The Table Talk records of Martin Luther state: 

“I won’t tolerate Moses because he is an enemy of Christ. If he appears with me before the judgment I’ll turn him away in the name of the devil and say, ‘Here stands Christ.’

   “In the last judgment Moses will look at me and say, ‘You have known and understood me correctly,’ and he will be favorably disposed to me.”

What did Luther mean? What was his beef with Moses, and why would Moses have been happy to have the reformer speak to him in such a way? Understand that and you understand the Scriptures. 

Moses was a Christian. Thus, Luther could say elsewhere, “Christ without Moses can hardly be known fully.” Yes, Moses was a lawgiver, but the law had its place and role. He knew the impossibility of fallen sinners keeping it. He knew that it was meant to drive sinners to something else, something that could save. Moses’ law was necessary, but not the final word. 

The Judaizers wanted to bring the law of Moses into the gospel. They came to Galatia after Paul. Jews, like Paul and Jesus, they wanted to retain some of the Jewish customs abrogated by Christ. They wanted to cling to the shadows. They told the Galatians that what Paul had preached and taught was great, but it was missing something. They mixed circumcision into the gospel soup, and maybe a few dietary rules. 

To be fair, circumcision had been a big deal for a long time for the Jews. God had commanded them to practice it like the dietary rules. This was a big change. These were big traditions that had defined the Jewish people over against their neighbors. It makes sense some would struggle with letting go. And yet Christ had come to bring such freedom. And Paul rightly preached such freedom. And in opposing Paul’s preaching, by calling it incomplete, the Judaizers were opposing the gospel, whether they realized it or not. 

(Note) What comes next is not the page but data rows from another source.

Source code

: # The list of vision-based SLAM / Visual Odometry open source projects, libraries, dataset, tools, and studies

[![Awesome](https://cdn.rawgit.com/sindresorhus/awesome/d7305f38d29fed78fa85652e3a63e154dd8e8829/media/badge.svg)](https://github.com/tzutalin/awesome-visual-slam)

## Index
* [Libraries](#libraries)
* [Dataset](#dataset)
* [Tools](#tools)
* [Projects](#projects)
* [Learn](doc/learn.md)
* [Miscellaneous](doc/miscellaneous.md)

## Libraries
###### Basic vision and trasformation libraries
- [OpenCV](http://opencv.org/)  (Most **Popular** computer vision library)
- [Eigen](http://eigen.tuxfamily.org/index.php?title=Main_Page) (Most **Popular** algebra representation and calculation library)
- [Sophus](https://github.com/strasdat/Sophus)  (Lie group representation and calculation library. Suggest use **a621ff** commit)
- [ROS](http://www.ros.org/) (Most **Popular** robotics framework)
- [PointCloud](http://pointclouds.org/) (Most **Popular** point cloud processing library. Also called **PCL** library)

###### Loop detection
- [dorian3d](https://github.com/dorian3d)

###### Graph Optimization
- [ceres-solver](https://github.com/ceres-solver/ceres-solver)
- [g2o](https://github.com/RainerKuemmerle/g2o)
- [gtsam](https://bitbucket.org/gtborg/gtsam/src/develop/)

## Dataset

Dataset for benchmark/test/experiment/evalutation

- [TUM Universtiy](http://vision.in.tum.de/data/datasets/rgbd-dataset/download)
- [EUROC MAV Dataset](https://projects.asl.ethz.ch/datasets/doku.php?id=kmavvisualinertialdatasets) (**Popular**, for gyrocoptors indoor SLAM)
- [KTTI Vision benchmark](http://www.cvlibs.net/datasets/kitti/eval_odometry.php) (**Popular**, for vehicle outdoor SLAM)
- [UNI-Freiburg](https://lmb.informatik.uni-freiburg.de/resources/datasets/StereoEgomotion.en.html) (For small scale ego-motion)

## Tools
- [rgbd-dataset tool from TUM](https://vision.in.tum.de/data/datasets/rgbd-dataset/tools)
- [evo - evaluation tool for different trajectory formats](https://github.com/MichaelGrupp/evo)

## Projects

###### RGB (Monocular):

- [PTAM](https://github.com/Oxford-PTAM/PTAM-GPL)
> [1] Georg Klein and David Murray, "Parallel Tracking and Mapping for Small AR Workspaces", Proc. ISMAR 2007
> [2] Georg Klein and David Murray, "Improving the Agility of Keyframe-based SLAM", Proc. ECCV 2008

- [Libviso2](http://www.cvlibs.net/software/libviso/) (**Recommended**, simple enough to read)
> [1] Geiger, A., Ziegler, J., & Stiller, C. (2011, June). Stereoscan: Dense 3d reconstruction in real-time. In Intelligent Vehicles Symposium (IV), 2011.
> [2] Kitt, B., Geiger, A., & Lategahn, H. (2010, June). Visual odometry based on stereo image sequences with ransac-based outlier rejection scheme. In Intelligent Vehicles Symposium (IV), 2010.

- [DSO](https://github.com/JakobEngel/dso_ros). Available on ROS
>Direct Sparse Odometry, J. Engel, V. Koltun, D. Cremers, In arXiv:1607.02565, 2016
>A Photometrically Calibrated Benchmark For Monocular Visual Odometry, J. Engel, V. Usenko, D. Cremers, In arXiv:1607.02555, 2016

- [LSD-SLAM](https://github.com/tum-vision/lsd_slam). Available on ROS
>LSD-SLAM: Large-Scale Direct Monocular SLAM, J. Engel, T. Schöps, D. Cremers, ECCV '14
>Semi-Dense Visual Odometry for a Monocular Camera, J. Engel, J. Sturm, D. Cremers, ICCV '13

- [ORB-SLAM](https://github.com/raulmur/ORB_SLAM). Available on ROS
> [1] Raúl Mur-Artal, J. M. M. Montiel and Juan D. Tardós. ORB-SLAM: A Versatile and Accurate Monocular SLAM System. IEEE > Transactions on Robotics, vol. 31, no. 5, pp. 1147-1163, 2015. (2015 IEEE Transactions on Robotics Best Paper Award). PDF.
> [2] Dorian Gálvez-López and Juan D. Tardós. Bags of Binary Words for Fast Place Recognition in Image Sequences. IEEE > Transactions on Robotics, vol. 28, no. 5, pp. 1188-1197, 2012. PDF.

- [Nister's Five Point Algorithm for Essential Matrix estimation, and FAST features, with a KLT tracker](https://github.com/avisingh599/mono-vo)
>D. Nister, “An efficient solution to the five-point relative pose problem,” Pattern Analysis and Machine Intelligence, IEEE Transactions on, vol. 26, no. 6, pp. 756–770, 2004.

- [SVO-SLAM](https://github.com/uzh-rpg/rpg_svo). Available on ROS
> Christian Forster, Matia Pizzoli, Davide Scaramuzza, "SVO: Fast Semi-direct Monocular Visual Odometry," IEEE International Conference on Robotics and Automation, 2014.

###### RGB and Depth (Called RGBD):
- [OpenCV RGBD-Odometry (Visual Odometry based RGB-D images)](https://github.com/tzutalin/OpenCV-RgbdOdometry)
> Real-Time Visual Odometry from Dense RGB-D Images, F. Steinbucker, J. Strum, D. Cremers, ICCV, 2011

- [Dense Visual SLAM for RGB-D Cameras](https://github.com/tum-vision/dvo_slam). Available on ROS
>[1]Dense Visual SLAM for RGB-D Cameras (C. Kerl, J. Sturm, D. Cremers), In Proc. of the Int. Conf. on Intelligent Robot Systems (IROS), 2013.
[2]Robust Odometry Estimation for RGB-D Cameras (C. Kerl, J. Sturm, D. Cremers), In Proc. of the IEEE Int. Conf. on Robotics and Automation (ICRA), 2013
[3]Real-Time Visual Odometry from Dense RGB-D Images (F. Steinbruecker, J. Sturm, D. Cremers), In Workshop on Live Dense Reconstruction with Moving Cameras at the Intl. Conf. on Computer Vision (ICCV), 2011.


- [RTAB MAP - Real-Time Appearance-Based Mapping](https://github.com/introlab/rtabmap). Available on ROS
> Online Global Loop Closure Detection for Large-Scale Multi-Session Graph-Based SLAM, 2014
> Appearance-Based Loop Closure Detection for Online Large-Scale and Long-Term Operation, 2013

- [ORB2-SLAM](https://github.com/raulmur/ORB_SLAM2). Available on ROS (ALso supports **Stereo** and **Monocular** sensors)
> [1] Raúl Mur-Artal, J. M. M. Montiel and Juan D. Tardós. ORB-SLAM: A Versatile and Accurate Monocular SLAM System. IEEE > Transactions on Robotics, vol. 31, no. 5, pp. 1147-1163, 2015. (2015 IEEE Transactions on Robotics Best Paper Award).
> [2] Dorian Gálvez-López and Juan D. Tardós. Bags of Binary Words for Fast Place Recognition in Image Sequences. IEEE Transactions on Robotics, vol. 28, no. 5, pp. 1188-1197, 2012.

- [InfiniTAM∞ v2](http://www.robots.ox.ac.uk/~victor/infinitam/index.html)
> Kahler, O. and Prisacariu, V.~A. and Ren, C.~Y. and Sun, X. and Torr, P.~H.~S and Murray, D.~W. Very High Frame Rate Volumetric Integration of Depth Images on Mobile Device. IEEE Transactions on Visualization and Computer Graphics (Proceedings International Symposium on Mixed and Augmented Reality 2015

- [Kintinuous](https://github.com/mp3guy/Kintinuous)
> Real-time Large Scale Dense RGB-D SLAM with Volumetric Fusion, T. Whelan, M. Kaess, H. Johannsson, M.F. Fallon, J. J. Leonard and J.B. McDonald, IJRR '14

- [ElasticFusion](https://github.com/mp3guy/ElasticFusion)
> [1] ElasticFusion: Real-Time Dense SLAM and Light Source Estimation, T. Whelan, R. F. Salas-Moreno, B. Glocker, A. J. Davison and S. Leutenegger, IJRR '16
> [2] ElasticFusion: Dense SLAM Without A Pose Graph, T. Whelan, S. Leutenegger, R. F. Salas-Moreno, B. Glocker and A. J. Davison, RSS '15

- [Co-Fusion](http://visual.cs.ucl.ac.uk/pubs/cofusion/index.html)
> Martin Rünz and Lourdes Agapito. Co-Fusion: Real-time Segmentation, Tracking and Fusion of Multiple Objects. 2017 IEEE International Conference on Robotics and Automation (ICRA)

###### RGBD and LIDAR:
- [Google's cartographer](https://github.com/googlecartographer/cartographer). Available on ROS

And yet Christ had come to bring such freedom

We are either saved by the gospel, as a gift, or by the law, as a wage. There is no in-between. The Judaizers thought they could defang the law, and in doing so, they watered down the gospel, like a teenager testing boundaries, replacing his father’s expensive whiskey with tap water. They thought the law a safe, tame thing, something sinners could play with without getting hurt. But the law does one thing when it encounters sinners: it accuses and condemns. Paul got down to brass tacks: “For in Christ Jesus neither circumcision nor uncircumcision counts for anything, but only faith working through love.” It’s Christ from beginning to end. It’s Christ for us, in us, and through us.

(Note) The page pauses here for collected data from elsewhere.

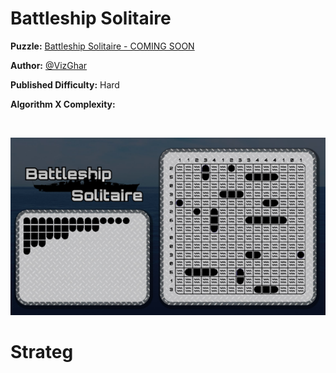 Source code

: # Battleship Solitaire

__Puzzle:__ [Battleship Solitaire - COMING SOON](https://www.codingame.com/contribute/community)

__Author:__ [@VizGhar](https://www.codingame.com/profile/c152bee9fe8dc90ac4f6b84505b59ebb9086993)

__Published Difficulty:__ Hard

__Algorithm X Complexity:__ 

<BR>

![Battleship Solitaire](BattleshipSolitaire.png)

# Strateg

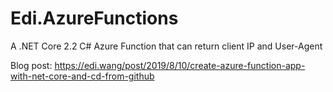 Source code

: # Edi.AzureFunctions

A .NET Core 2.2 C# Azure Function that can return client IP and User-Agent

Blog post: https://edi.wang/post/2019/8/10/create-azure-function-app-with-net-core-and-cd-from-github
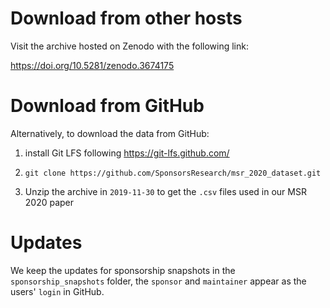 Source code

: # Download from other hosts

Visit the archive hosted on Zenodo with the following link: 

https://doi.org/10.5281/zenodo.3674175

# Download from GitHub

Alternatively, to download the data from GitHub:

1. install Git LFS following https://git-lfs.github.com/

2. `git clone https://github.com/SponsorsResearch/msr_2020_dataset.git`

3. Unzip the archive in `2019-11-30` to get the `.csv` files used in our MSR 2020 paper

# Updates

We keep the updates for sponsorship snapshots in the `sponsorship_snapshots` folder, the `sponsor` and `maintainer` appear as the users' `login` in GitHub.
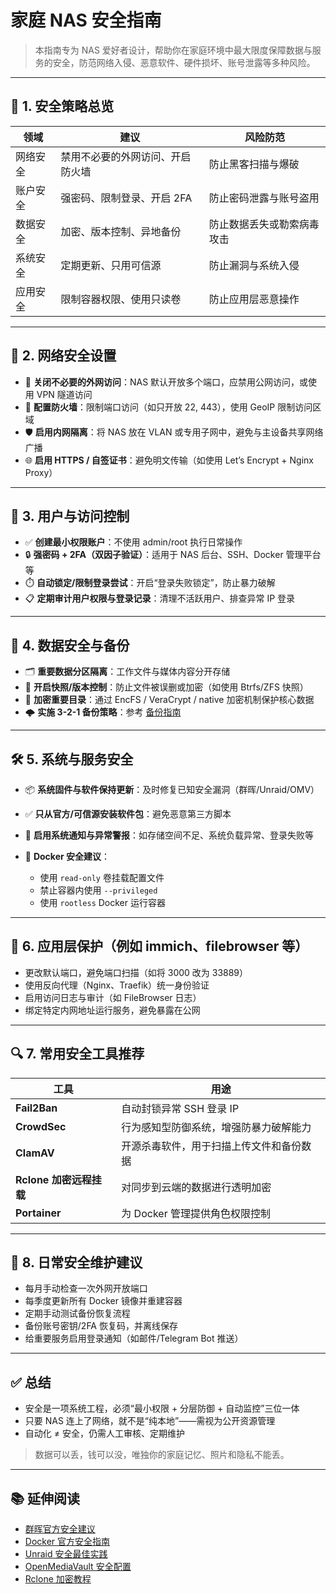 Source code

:# 家庭 NAS 安全指南

> 本指南专为 NAS 爱好者设计，帮助你在家庭环境中最大限度保障数据与服务的安全，防范网络入侵、恶意软件、硬件损坏、账号泄露等多种风险。

---

## 🧱 1. 安全策略总览

| 领域   | 建议               | 风险防范          |
| ---- | ---------------- | ------------- |
| 网络安全 | 禁用不必要的外网访问、开启防火墙 | 防止黑客扫描与爆破     |
| 账户安全 | 强密码、限制登录、开启 2FA  | 防止密码泄露与账号盗用   |
| 数据安全 | 加密、版本控制、异地备份     | 防止数据丢失或勒索病毒攻击 |
| 系统安全 | 定期更新、只用可信源       | 防止漏洞与系统入侵     |
| 应用安全 | 限制容器权限、使用只读卷     | 防止应用层恶意操作     |

---

## 🔐 2. 网络安全设置

* 🚫 **关闭不必要的外网访问**：NAS 默认开放多个端口，应禁用公网访问，或使用 VPN 隧道访问
* 🔐 **配置防火墙**：限制端口访问（如只开放 22, 443），使用 GeoIP 限制访问区域
* 🛡️ **启用内网隔离**：将 NAS 放在 VLAN 或专用子网中，避免与主设备共享网络广播
* 🌐 **启用 HTTPS / 自签证书**：避免明文传输（如使用 Let’s Encrypt + Nginx Proxy）

---

## 👤 3. 用户与访问控制

* ✅ **创建最小权限账户**：不使用 admin/root 执行日常操作
* 🔒 **强密码 + 2FA（双因子验证）**：适用于 NAS 后台、SSH、Docker 管理平台等
* ⏱️ **自动锁定/限制登录尝试**：开启“登录失败锁定”，防止暴力破解
* 📋 **定期审计用户权限与登录记录**：清理不活跃用户、排查异常 IP 登录

---

## 🧊 4. 数据安全与备份

* 🗂️ **重要数据分区隔离**：工作文件与媒体内容分开存储
* 🔁 **开启快照/版本控制**：防止文件被误删或加密（如使用 Btrfs/ZFS 快照）
* 🔐 **加密重要目录**：通过 EncFS / VeraCrypt / native 加密机制保护核心数据
* 🌩️ **实施 3-2-1 备份策略**：参考 [备份指南](./backup-strategies.md)

---

## 🛠️ 5. 系统与服务安全

* 📦 **系统固件与软件保持更新**：及时修复已知安全漏洞（群晖/Unraid/OMV）
* ✅ **只从官方/可信源安装软件包**：避免恶意第三方脚本
* 🚨 **启用系统通知与异常警报**：如存储空间不足、系统负载异常、登录失败等
* 🧩 **Docker 安全建议**：

  * 使用 `read-only` 卷挂载配置文件
  * 禁止容器内使用 `--privileged`
  * 使用 `rootless` Docker 运行容器

---

## 🧬 6. 应用层保护（例如 immich、filebrowser 等）

* 更改默认端口，避免端口扫描（如将 3000 改为 33889）
* 使用反向代理（Nginx、Traefik）统一身份验证
* 启用访问日志与审计（如 FileBrowser 日志）
* 绑定特定内网地址运行服务，避免暴露在公网

---

## 🔍 7. 常用安全工具推荐

| 工具                 | 用途                   |
| ------------------ | -------------------- |
| **Fail2Ban**       | 自动封锁异常 SSH 登录 IP     |
| **CrowdSec**       | 行为感知型防御系统，增强防暴力破解能力  |
| **ClamAV**         | 开源杀毒软件，用于扫描上传文件和备份数据 |
| **Rclone 加密远程挂载**  | 对同步到云端的数据进行透明加密      |
| **Portainer** | 为 Docker 管理提供角色权限控制  |

---

## 🧠 8. 日常安全维护建议

* 每月手动检查一次外网开放端口
* 每季度更新所有 Docker 镜像并重建容器
* 定期手动测试备份恢复流程
* 备份账号密钥/2FA 恢复码，并离线保存
* 给重要服务启用登录通知（如邮件/Telegram Bot 推送）

---

## ✅ 总结

* 安全是一项系统工程，必须“最小权限 + 分层防御 + 自动监控”三位一体
* 只要 NAS 连上了网络，就不是“纯本地”——需视为公开资源管理
* 自动化 ≠ 安全，仍需人工审核、定期维护

> 数据可以丢，钱可以没，唯独你的家庭记忆、照片和隐私不能丢。

---

## 📚 延伸阅读

* [群晖官方安全建议](https://kb.synology.cn/zh-cn/DSM/tutorial/How_to_secure_Synology_NAS)
* [Docker 官方安全指南](https://docs.docker.com/engine/security/)
* [Unraid 安全最佳实践](https://wiki.unraid.net/Security)
* [OpenMediaVault 安全配置](https://wiki.omv-extras.org/)
* [Rclone 加密教程](https://rclone.org/crypt/)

We are either saved by the gospel, as a gift, or by the law, as a wage

Do we need the law still after faith? We certainly do this side of the grave, but not as a stairway to heaven. We need the law because we’re saints who also remain sinners in the here and now, and so we struggle. We are, but we’re also becoming. Luther puts it like this in thesis form: 

  1. To the extent Christ is risen in us, we are without law, sin, and death. 
  2. To the extent, however, he is not risen in us yet, we are under law, sin, and death.
  3. Wherefore the law is to be taught indiscriminately—as also the Gospel—to the pious as well as the impious.”

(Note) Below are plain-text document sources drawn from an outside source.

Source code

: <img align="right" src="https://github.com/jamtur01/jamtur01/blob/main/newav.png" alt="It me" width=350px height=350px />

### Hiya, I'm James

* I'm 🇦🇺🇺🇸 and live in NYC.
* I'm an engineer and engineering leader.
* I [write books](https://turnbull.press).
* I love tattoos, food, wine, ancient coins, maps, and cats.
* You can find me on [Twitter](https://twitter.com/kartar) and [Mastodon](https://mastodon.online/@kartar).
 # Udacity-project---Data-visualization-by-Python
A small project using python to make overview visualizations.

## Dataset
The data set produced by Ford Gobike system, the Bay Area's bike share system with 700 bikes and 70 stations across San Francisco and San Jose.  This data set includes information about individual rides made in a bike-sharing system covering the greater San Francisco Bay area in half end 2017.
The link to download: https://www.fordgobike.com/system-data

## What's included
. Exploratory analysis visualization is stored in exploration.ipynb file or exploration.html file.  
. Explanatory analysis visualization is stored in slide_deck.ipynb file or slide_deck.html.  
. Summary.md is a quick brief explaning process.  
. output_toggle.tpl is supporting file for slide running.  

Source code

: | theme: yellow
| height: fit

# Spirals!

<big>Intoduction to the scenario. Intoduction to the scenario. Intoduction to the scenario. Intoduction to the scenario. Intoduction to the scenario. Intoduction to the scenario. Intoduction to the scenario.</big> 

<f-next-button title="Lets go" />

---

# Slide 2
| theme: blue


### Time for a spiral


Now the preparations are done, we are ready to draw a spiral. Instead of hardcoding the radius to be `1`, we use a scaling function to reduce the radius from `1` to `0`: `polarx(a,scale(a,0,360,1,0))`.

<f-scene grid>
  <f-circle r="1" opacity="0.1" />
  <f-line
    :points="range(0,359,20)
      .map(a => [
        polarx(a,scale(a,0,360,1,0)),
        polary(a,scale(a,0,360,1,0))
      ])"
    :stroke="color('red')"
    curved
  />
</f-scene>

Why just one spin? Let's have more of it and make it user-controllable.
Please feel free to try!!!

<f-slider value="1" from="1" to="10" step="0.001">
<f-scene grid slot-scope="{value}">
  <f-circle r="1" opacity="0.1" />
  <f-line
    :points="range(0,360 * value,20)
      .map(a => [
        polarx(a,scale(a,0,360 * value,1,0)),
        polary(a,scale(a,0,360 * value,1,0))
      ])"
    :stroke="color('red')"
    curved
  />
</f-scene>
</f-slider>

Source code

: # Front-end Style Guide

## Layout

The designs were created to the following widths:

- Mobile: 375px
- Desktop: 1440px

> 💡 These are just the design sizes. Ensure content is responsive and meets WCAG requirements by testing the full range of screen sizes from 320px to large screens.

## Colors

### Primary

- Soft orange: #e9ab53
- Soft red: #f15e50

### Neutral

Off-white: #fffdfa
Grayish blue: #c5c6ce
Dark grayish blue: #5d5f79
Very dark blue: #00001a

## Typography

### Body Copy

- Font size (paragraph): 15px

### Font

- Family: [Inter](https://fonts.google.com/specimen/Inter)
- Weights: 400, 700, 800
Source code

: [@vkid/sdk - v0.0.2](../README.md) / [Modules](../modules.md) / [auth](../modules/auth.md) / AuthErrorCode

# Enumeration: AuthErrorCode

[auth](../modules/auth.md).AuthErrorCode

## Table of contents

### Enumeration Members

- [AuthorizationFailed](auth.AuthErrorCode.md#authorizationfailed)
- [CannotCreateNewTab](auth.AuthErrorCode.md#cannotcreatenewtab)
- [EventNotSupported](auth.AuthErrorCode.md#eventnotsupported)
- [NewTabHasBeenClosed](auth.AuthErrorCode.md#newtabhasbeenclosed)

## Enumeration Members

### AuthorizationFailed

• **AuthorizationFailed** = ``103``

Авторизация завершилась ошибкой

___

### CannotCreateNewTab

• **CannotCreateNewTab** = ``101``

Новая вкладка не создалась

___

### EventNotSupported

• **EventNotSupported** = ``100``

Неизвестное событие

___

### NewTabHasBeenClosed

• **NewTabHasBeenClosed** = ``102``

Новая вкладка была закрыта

Back in the day, when I still loved myself enough to work out, I remember an older gentlemen at the gym saying to me, “You know, it doesn’t get easier as you do it, but it sure gets worse if you don’t.” It must have been leg day. I always hated leg day. This fits the Christian life well. It doesn’t get easier. We get older, and the temptations change, but sin still clings to us. And so we cling to Christ now as we did when we first believed, and so we’ll cling to Christ in death as we do today. And through all of it, we know why we do it, because we know that “for freedom Christ has set us free.”

[1] LW 54, 128.

[2] Martin Luther, Only the Decalogue Is Eternal: Martin Luther’s Complete Antinomian Theses and Disputations, edited and translated by Holger Sonntag (Minneapolis: Lutheran Press, 2008), 177.  

[3] Only the Decalogue Is Eternal, 135.